General Lab Information

Machine Learning Group

Machine-Learning-based Table Extraction for the ENSDF Modernization Project

CSI is developing machine learning (ML) and natural language processing (NLP) methods for automatic table extraction from non-machine-readable documents. Tables are ubiquitous and high-density information resources, yet their contents often cannot be accessed or processed in an automated manner. This is particularly a problem for PDFs, which are not machine-readable (a problem that is apparent to anyone who has attempted to copy and paste contents out of a PDF). Current tools for table extraction from PDFs are rule-based, unscalable, and produce many extraction artifacts. This approach is vision- and NLP-based and automatically detects tables, their contents, and their structure to enable automated extraction at scale. This work is part of an ongoing modernization effort for the ENSDF database that is managed by Brookhaven Lab’s National Nuclear Data Center (NNDC)1. As part of the nuclear data pipeline, ENSDF is maintained by expert evaluators who collect, evaluate, and disseminate nuclear physics data sourced from published experimental results. This work includes gathering tabular contents from many published PDFs and, in practice, often means spending significant time fixing table extraction errors before being able to move on with the evaluation work. This ML-based table extractor presents a valuable opportunity to accelerate this part of the workflow and may similarly serve to accelerate and scale many other document processing efforts.

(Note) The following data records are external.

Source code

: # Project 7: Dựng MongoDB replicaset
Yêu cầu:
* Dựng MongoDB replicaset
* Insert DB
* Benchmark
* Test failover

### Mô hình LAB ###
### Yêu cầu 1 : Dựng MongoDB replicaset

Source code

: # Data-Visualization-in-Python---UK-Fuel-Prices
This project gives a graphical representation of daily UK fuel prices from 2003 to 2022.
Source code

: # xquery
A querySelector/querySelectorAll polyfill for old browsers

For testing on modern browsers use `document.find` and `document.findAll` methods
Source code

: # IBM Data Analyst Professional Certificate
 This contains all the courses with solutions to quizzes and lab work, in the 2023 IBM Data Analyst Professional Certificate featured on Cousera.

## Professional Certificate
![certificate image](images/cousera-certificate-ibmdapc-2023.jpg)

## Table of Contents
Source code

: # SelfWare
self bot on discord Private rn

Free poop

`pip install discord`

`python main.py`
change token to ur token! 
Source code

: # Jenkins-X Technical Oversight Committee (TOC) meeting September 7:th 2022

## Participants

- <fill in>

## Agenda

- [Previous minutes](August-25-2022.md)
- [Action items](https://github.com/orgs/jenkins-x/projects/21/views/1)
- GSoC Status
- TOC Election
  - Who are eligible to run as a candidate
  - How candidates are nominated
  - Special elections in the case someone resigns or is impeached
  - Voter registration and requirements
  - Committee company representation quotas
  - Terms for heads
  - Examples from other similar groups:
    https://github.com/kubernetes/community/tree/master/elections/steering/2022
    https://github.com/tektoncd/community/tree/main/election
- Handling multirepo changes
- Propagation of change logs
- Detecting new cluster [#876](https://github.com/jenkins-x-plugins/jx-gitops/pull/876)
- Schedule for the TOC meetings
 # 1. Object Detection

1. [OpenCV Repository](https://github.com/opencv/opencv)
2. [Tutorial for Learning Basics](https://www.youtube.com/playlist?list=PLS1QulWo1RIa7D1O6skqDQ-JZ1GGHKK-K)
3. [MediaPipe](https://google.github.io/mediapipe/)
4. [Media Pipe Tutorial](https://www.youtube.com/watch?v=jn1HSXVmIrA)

Existing tools for table extraction from PDFs work by reading a PDF file’s underlying encoding, filtering page elements contained within a table’s bounding box (often selected manually), and applying a complex series of heuristic rules to reconstruct the table in an editable form (e.g., CSV or XML). This approach cannot scale and is prone to many extraction errors. These errors are an inconvenience when dealing with a handful of tables as they can be manually fixed in a few minutes. However, when many documents—hundreds to millions—must be processed, these errors present an insurmountable challenge.

Rather than processing a PDF’s underlying encoding, the table extraction task is treated as a visual problem by applying visual ML methods to first detect all tables in a document then extracting and ordering their contents. This approach uses TATR (table transformer), built on the Detection Transformer (DETR) architecture and pre-trained on approximately 1 million machine-annotated tables2,3. TATR also enables mapping the critical structure recognition task as a specialized object detection problem via auxiliary annotations, affording an improvement in table structure quality. We are evaluating the adaptability of several optical character recognition (OCR) models to read the table cell contents, which may include super/sub-scripts and non-Latin characters. Together with NNDC, CSI has developed a web interface and its supporting ML backend for ENSDF evaluators to use in their evaluation workflow. When users drop in a PDF document, all tables are automatically detected and made selectable. Upon selection, the tool generates an easy-to-copy HTML or CSV version of the extracted table contents. The web interface connects to a back-end ML server that processes the PDFs with the trained models and returns extraction results. CSI continues to optimize this ML server and making various fixes and improvements to the PDF processing pipeline and user interface.

Publications

  1. Hayes, E. McCutchan, S. Yoo, A. Mattera, S. McCorkle, B. Shu, A. Sonzogni, C. Soto, S. Zhu, F. Kondev et al., “Modernization and expansion of the evaluated nuclear structure data file database (ENSDF),” Bulletin of the American Physical Society, vol. 66, 2021.
  2. Smock, R. Pesala, and R. Abraham, “PubTables-1M: Towards comprehensive table extraction from unstructured documents,” in Proceedings of the IEEE/CVF Conference on Computer Vision and Pattern Recognition, pp. 4634–4642, 2022.
  3. N. Carion, F. Massa, G. Synnaeve, N. Usunier, A. Kirillov, and S. Zagoruyko, “End-to-end object detection with transformers,” in European Conference on Computer Vision, pp. 213–229, 2020.